Group:  Microsoft Excel ยป microsoft.public.excel.datamap
Thread: European Address Data

Geek News

European Address Data
"Mark S" <bob[ at ]bob.com> 5/10/2007 6:19:32 PM
Hi and thanks in advance for any help.

I have 700,000 European Companies in a csv file.

Unfortunately the COUNTRY is separate but all other information (street,
zip/postal, city, region/state) is in one ADDRESS column.

I would like to be able to "find and copy/move" info to separate
street/city/zip columns as best as possible

For example for French or German addresses the zip code is five digits so I
want to search the the ability to move '#####' ("five number characters in a
row")strings to a ZIP column

Ideally this would also allow the ability to also take everything AFTER the
"five number characters in a row" string (i.e. Paris and/or Chalonnes sur
Loire) to a CITY column given the European ordering standard of
address-zip-city)

Suggestions???


Re: European Address Data
"Peo Sjoblom" <terre08[ at ]mvps.org> 5/10/2007 6:28:18 PM
You almost have an impossible task, for instance in your example you can see
how hard it would be given that you have 2 cities in France, one use one
word the other 3 words, how would you know where one city ends? What about
UK postal codes or is this just for Germany and France?


--
Regards,

Peo Sjoblom




"Mark S" <bob[ at ]bob.com> wrote in message
news:UmJ0i.173268$6m4.84588[ at ]pd7urf1no...
[Quoted Text]
> Hi and thanks in advance for any help.
>
> I have 700,000 European Companies in a csv file.
>
> Unfortunately the COUNTRY is separate but all other information (street,
> zip/postal, city, region/state) is in one ADDRESS column.
>
> I would like to be able to "find and copy/move" info to separate
> street/city/zip columns as best as possible
>
> For example for French or German addresses the zip code is five digits so
> I want to search the the ability to move '#####' ("five number characters
> in a row")strings to a ZIP column
>
> Ideally this would also allow the ability to also take everything AFTER
> the "five number characters in a row" string (i.e.
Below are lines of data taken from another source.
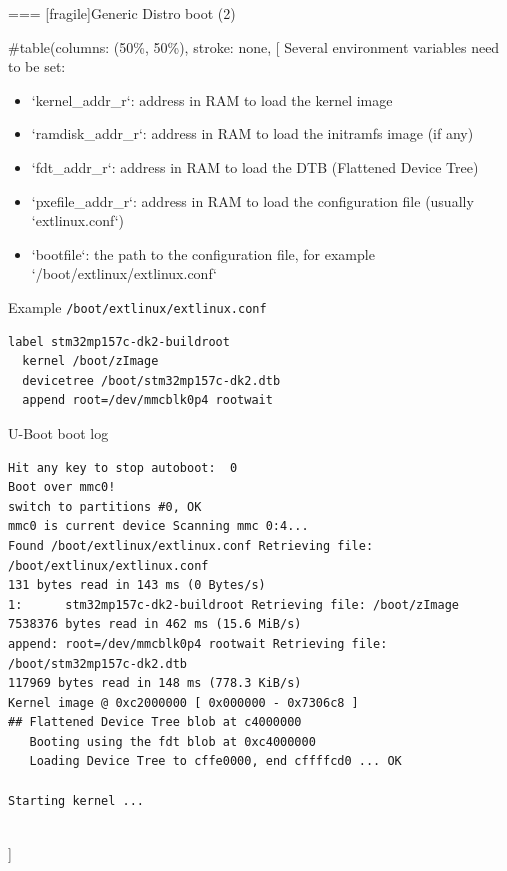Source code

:=== [fragile]{Generic Distro boot (2)}
  
#table(columns: (50\%, 50\%), stroke: none,
[
  \small
  Several environment variables need to be set:
  \begin{itemize}
     \item `kernel_addr_r`: address in RAM to load the kernel image
     \item `ramdisk_addr_r`: address in RAM to load the initramfs image (if any)
     \item `fdt_addr_r`: address in RAM to load the DTB (Flattened
           Device Tree)
     \item `pxefile_addr_r`: address in RAM to load the
           configuration file (usually `extlinux.conf`)
     \item `bootfile`: the path to the configuration file,
           for example `/boot/extlinux/extlinux.conf`
  \end{itemize}
  \begin{block}{Example {\tt /boot/extlinux/extlinux.conf}}
    {\tiny
\begin{verbatim}
label stm32mp157c-dk2-buildroot
  kernel /boot/zImage
  devicetree /boot/stm32mp157c-dk2.dtb
  append root=/dev/mmcblk0p4 rootwait
\end{verbatim}
    }
  \end{block}

  \begin{block}{U-Boot boot log}
    {\tiny
\begin{verbatim}
Hit any key to stop autoboot:  0
Boot over mmc0!
switch to partitions #0, OK
mmc0 is current device Scanning mmc 0:4...
Found /boot/extlinux/extlinux.conf Retrieving file: /boot/extlinux/extlinux.conf
131 bytes read in 143 ms (0 Bytes/s)
1:      stm32mp157c-dk2-buildroot Retrieving file: /boot/zImage
7538376 bytes read in 462 ms (15.6 MiB/s)
append: root=/dev/mmcblk0p4 rootwait Retrieving file: /boot/stm32mp157c-dk2.dtb
117969 bytes read in 148 ms (778.3 KiB/s)
Kernel image @ 0xc2000000 [ 0x000000 - 0x7306c8 ]
## Flattened Device Tree blob at c4000000
   Booting using the fdt blob at 0xc4000000
   Loading Device Tree to cffe0000, end cffffcd0 ... OK

Starting kernel ...
\end{verbatim}
    }
  \end{block}
  \\]

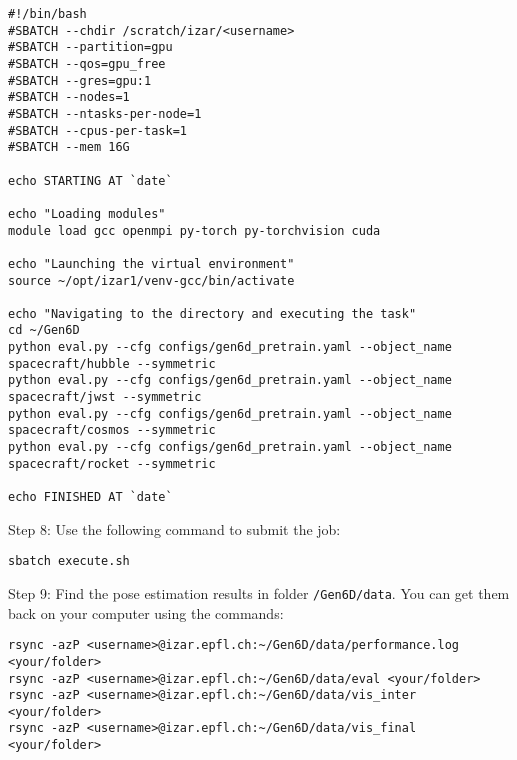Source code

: \bigskip

\begin{lstlisting}[style=bashstyle, caption={Bash script \texttt{execute.sh} to run a machine learning model on Scitas Izar EPFL. While the overall structure remains consistent, this script is specific to Gen6D's architecture.}]
#!/bin/bash
#SBATCH --chdir /scratch/izar/<username>
#SBATCH --partition=gpu
#SBATCH --qos=gpu_free
#SBATCH --gres=gpu:1
#SBATCH --nodes=1
#SBATCH --ntasks-per-node=1
#SBATCH --cpus-per-task=1
#SBATCH --mem 16G

echo STARTING AT `date`

echo "Loading modules"
module load gcc openmpi py-torch py-torchvision cuda

echo "Launching the virtual environment"
source ~/opt/izar1/venv-gcc/bin/activate

echo "Navigating to the directory and executing the task"
cd ~/Gen6D                                    
python eval.py --cfg configs/gen6d_pretrain.yaml --object_name spacecraft/hubble --symmetric
python eval.py --cfg configs/gen6d_pretrain.yaml --object_name spacecraft/jwst --symmetric
python eval.py --cfg configs/gen6d_pretrain.yaml --object_name spacecraft/cosmos --symmetric
python eval.py --cfg configs/gen6d_pretrain.yaml --object_name spacecraft/rocket --symmetric

echo FINISHED AT `date`
\end{lstlisting}

\bigskip


\noindent Step 8: Use the following command to submit the job:
{ \captionsetup{labelformat=empty,labelsep=none}
\begin{lstlisting}[style=bashstyle, caption=\null]
sbatch execute.sh
\end{lstlisting}
}

\vspace{-0.4cm}

\noindent Step 9: Find the pose estimation results in folder \texttt{/Gen6D/data}. You can get them back on your computer using the commands:
{ \captionsetup{labelformat=empty,labelsep=none}
\begin{lstlisting}[style=bashstyle, caption=\null, keywordstyle=\color{black}]
rsync -azP <username>@izar.epfl.ch:~/Gen6D/data/performance.log <your/folder>
rsync -azP <username>@izar.epfl.ch:~/Gen6D/data/eval <your/folder>
rsync -azP <username>@izar.epfl.ch:~/Gen6D/data/vis_inter <your/folder>
rsync -azP <username>@izar.epfl.ch:~/Gen6D/data/vis_final <your/folder>
\end{lstlisting}
}

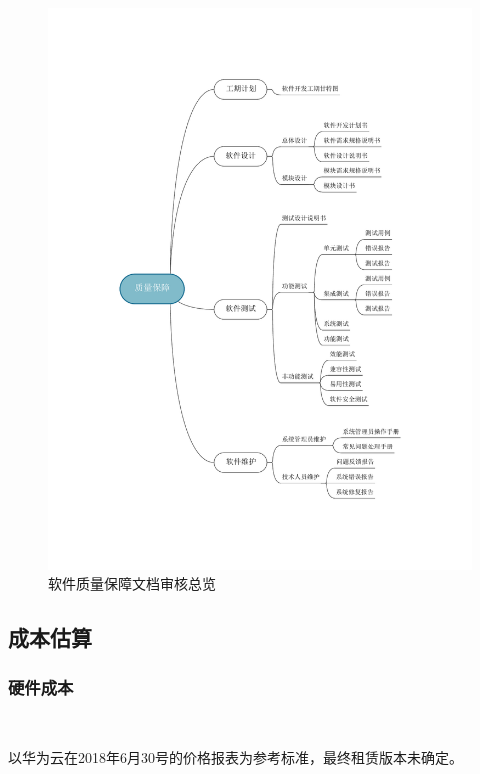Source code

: \begin{figure}[H]
	\centering
	\includegraphics[width=0.9\columnwidth]{figures/software_quality_assurance}
	\caption{软件质量保障文档审核总览}
	\label{fg:software_quality_assurance}
\end{figure}

\subsection{成本估算}
\subsubsection{硬件成本}\

以华为云在2018年6月30号的价格报表为参考标准，最终租赁版本未确定。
Paris and/or Chalonnes
> sur Loire) to a CITY column given the European ordering standard of
> address-zip-city)
>
> Suggestions???
>


Re: European Address Data
"Mark S" <bob[ at ]bob.com> 5/10/2007 7:24:45 PM
Yes, I do realize (and have been working at it for a couple of days
already). FWIW I've had "some success" replacing some spaces with _ then
using the spaces to separate into different coloumns but obviously very time
consuming -- and british codes are the worst, what with not only a space
between but variable total length of characters . . . so as before, I'm
open to suggestions!





"Peo Sjoblom" <terre08[ at ]mvps.org> wrote in message
news:OF%23pXEzkHHA.3472[ at ]TK2MSFTNGP04.phx.gbl...
[Quoted Text]
> You almost have an impossible task, for instance in your example you can
> see how hard it would be given that you have 2 cities in France, one use
> one word the other 3 words, how would you know where one city ends? What
> about UK postal codes or is this just for Germany and France?
>
>
> --
> Regards,
>
> Peo Sjoblom
>
>
>
>
> "Mark S" <bob[ at ]bob.com> wrote in message
> news:UmJ0i.173268$6m4.84588[ at ]pd7urf1no...
>> Hi and thanks in advance for any help.
>>
>> I have 700,000 European Companies in a csv file.
>>
>> Unfortunately the COUNTRY is separate but all other information (street,
>> zip/postal, city, region/state) is in one ADDRESS column.
>>
>> I would like to be able to "find and copy/move" info to separate
>> street/city/zip columns as best as possible
>>
>> For example for French or German addresses the zip code is five digits so
>> I want to search the the ability to move '#####' ("five number characters
>> in a row")strings to a ZIP column
>>
>> Ideally this would also allow the ability to also take everything AFTER
>> the "five number characters in a row" string (i.e. Paris and/or Chalonnes
>> sur Loire) to a CITY column given the European ordering standard of
>> address-zip-city)
>>
>> Suggestions???
>>
>
>


Re: European Address Data
"NickHK" <TungCheWah[ at ]Invalid.com> 5/11/2007 4:22:33 AM
Mark,
You mean you have addresses like these 2 (bad) examples, i.e. no delimeter
between the various parts:

2 Rue de boulogne Chalonnes sur Loire 28544, France
17 Cul de Sac Taunton Somerset TA2 7HF, england

There are list of country names (or create your own limited ones of
interest) that you can search through.
Once you have the country name, you could search a list of that country's
postal/area/zip codes.
May be also a list of country's counties/departements and towns/cities.
Split out the relevant part each time a section is resolved.
Road names may well be a problem, but that may be all you are left with
after you have removed the other information.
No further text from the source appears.